The lines to copy from the data below are those that hold the string "InstantGraphType".

········

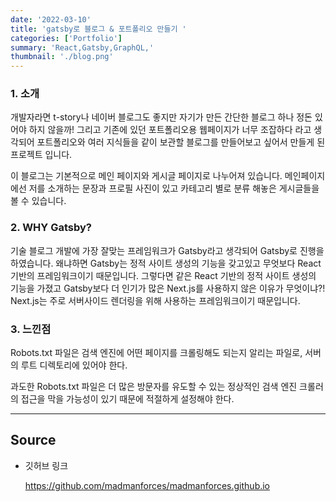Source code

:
 ```yaml
---
date: '2022-03-10'
title: 'gatsby로 블로그 & 포트폴리오 만들기 '
categories: ['Portfolio']
summary: 'React,Gatsby,GraphQL,'
thumbnail: './blog.png'
---
```


### 1. 소개

개발자라면 t-story나 네이버 블로그도 좋지만 자기가 만든 간단한 블로그 하나 정돈 있어야 하지 않을까!
그리고 기존에 있던 포트폴리오용 웹페이지가 너무 조잡하다 라고 생각되어 포트폴리오와 여러 지식들을 같이 보관할
블로그를 만들어보고 싶어서 만들게 된 프로젝트 입니다.

이 블로그는 기본적으로 메인 페이지와 게시글 페이지로 나누어져 있습니다.
메인페이지에선 저를 소개하는 문장과 프로필 사진이 있고
카테고리 별로 분류 해놓은 게시글들을 볼 수 있습니다.

### 2. WHY Gatsby?

기술 블로그 개발에 가장 잘맞는 프레임워크가 Gatsby라고 생각되어 Gatsby로 진행을 하였습니다. 왜냐하면
Gatsby는 정적 사이트 생성의 기능을 갖고있고 무엇보다 React 기반의 프레임워크이기 때문입니다.
그렇다면 같은 React 기반의 정적 사이트 생성의 기능을 가졌고 Gatsby보다 더 인기가 많은 Next.js를
사용하지 않은 이유가 무엇이냐?!
Next.js는 주로 서버사이드 렌더링을 위해 사용하는 프레임워크이기 때문입니다.

### 3. 느낀점

Robots.txt 파일은 검색 엔진에 어떤 페이지를 크롤링해도 되는지 알리는 파일로, 서버의 루트 디렉토리에 있어야 한다.

과도한 Robots.txt 파일은 더 많은 방문자를 유도할 수 있는 정상적인 검색 엔진 크롤러의 접근을 막을 가능성이 있기 때문에 적절하게 설정해야 한다.

---

## Source

- 깃허브 링크

  [<https://github.com/madmanforces/madmanforces.github.io>](https://github.com/madmanforces/madmanforces.github.io)
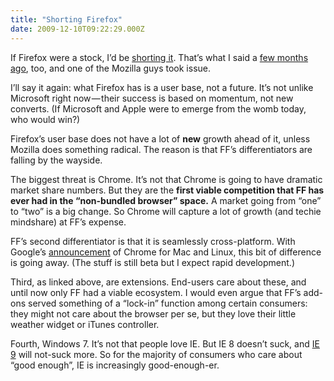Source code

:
 ```yaml
---
title: "Shorting Firefox"
date: 2009-12-10T09:22:29.000Z
---
```


If Firefox were a stock, I’d be [shorting it](http://www.techcrunch.com/2009/12/10/chrome-firefox/). That’s what I said a [few months ago](/blog/post/Firefox-has-a-user-base-does-it-have-a-future.aspx), too, and one of the Mozilla guys took issue.

I’ll say it again: what Firefox has is a user base, not a future. It’s not unlike Microsoft right now — their success is based on momentum, not new converts. (If Microsoft and Apple were to emerge from the womb today, who would win?)

Firefox’s user base does not have a lot of **new** growth ahead of it, unless Mozilla does something radical. The reason is that FF’s differentiators are falling by the wayside.

The biggest threat is Chrome. It’s not that Chrome is going to have dramatic market share numbers. But they are the **first viable competition that FF has ever had in the “non-bundled browser” space.** A market going from “one” to “two” is a big change. So Chrome will capture a lot of growth (and techie mindshare) at FF’s expense.

FF’s second differentiator is that it is seamlessly cross-platform. With Google’s [announcement](http://www.techcrunch.com/2009/12/08/google-chrome-mac-here/) of Chrome for Mac and Linux, this bit of difference is going away. (The stuff is still beta but I expect rapid development.)

Third, as linked above, are extensions. End-users care about these, and until now only FF had a viable ecosystem. I would even argue that FF’s add-ons served something of a “lock-in” function among certain consumers: they might not care about the browser per se, but they love their little weather widget or iTunes controller.

Fourth, Windows 7. It’s not that people love IE. But IE 8 doesn’t suck, and [IE 9](http://blogs.msdn.com/ie/archive/2009/11/18/an-early-look-at-ie9-for-developers.aspx) will not-suck more. So for the majority of consumers who care about “good enough”, IE is increasingly good-enough-er.
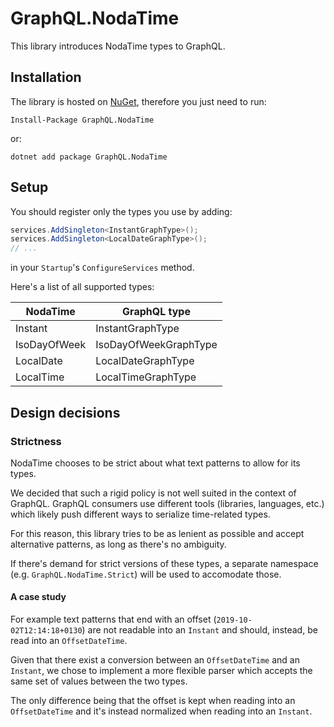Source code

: # GraphQL.NodaTime

This library introduces NodaTime types to GraphQL.

## Installation

The library is hosted on [NuGet](https://www.nuget.org/), therefore you just need to run:

```
Install-Package GraphQL.NodaTime
```

or:

```
dotnet add package GraphQL.NodaTime
```

## Setup

You should register only the types you use by adding:

```c#
services.AddSingleton<InstantGraphType>();
services.AddSingleton<LocalDateGraphType>();
// ...
```

in your `Startup`'s `ConfigureServices` method.

Here's a list of all supported types:

| NodaTime        | GraphQL type  |
| ------------- | ------------- |
| Instant      | InstantGraphType |
| IsoDayOfWeek      | IsoDayOfWeekGraphType |
| LocalDate      | LocalDateGraphType |
| LocalTime      | LocalTimeGraphType |

## Design decisions

### Strictness

NodaTime chooses to be strict about what text patterns to allow for its types.

We decided that such a rigid policy is not well suited in the context of GraphQL.
GraphQL consumers use different tools (libraries, languages, etc.) which likely push different ways
to serialize time-related types.

For this reason, this library tries to be as lenient as possible and accept alternative patterns, 
as long as there's no ambiguity.

If there's demand for strict versions of these types, a separate namespace (e.g. `GraphQL.NodaTime.Strict`) will be used
to accomodate those.

#### A case study

For example text patterns that end with an offset (`2019-10-02T12:14:18+0130`) are not readable into an `Instant`
and should, instead, be read into an `OffsetDateTime`.

Given that there exist a conversion between an `OffsetDateTime` and an `Instant`, we chose to 
implement a more flexible parser which accepts the same set of values between the two types.

The only difference being that the offset is kept when reading into an `OffsetDateTime` and it's instead normalized
when reading into an `Instant`.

········

Reply to the task =
services.AddSingleton<InstantGraphType>();
| Instant      | InstantGraphType |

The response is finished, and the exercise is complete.